▶ **Task prompt**
All lines holding the word "stackrel" should be located in the records and copied.

▶ **Exercise input**

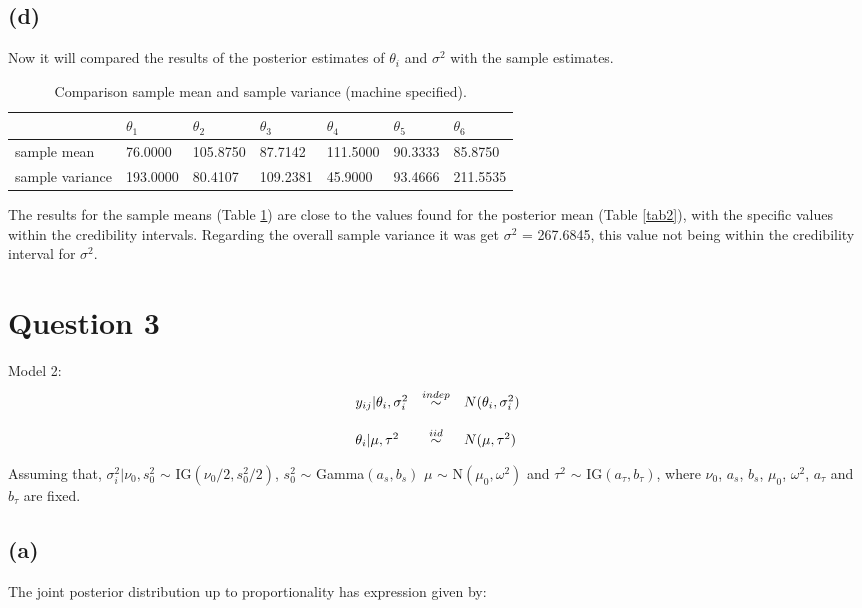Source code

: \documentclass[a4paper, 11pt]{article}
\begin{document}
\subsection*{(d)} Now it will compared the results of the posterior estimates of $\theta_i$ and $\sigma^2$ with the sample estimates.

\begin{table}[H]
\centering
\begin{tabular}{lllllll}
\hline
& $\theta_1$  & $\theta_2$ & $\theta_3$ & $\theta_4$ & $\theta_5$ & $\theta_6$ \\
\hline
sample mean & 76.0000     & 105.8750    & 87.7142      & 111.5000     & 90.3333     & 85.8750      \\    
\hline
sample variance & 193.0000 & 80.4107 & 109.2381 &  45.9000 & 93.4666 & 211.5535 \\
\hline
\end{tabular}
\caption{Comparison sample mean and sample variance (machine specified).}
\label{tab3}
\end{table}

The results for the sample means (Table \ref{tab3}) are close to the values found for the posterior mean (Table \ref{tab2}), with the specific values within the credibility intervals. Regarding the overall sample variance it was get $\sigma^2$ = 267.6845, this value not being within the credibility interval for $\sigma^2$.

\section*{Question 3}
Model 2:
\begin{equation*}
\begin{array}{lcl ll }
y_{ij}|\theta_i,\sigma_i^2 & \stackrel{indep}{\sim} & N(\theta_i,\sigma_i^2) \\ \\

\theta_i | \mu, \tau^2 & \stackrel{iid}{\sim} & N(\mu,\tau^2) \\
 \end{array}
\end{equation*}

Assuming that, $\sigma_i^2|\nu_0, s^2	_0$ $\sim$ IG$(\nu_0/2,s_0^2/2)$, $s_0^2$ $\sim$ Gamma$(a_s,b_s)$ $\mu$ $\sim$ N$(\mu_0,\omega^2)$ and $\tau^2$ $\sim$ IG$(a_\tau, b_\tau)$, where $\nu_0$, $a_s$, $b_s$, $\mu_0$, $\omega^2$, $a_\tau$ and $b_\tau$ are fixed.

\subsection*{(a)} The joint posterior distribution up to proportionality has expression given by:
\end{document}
...
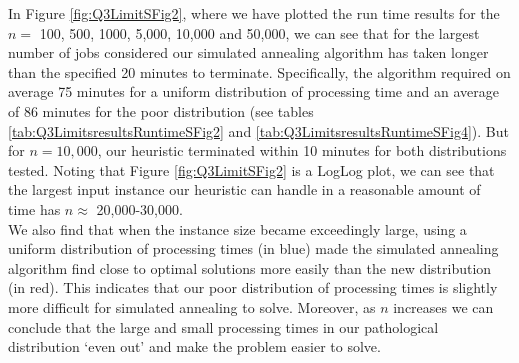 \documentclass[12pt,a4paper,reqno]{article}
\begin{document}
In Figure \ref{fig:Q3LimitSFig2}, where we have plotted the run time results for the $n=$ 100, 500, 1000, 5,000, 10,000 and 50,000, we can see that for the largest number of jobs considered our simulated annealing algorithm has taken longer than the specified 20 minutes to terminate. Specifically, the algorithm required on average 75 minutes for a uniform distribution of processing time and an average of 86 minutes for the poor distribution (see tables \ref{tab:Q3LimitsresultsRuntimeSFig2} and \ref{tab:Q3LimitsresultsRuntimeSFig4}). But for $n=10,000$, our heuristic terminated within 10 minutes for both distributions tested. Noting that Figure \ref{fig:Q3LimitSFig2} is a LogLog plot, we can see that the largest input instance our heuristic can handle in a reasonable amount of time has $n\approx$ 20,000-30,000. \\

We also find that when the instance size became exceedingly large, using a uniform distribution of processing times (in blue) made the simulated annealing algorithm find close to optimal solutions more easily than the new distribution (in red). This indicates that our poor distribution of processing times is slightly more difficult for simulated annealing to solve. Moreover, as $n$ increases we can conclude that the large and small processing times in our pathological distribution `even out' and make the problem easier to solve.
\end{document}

▶ **Solution**
y_{ij}|\theta_i,\sigma_i^2 & \stackrel{indep}{\sim} & N(\theta_i,\sigma_i^2) \\ \\
\theta_i | \mu, \tau^2 & \stackrel{iid}{\sim} & N(\mu,\tau^2) \\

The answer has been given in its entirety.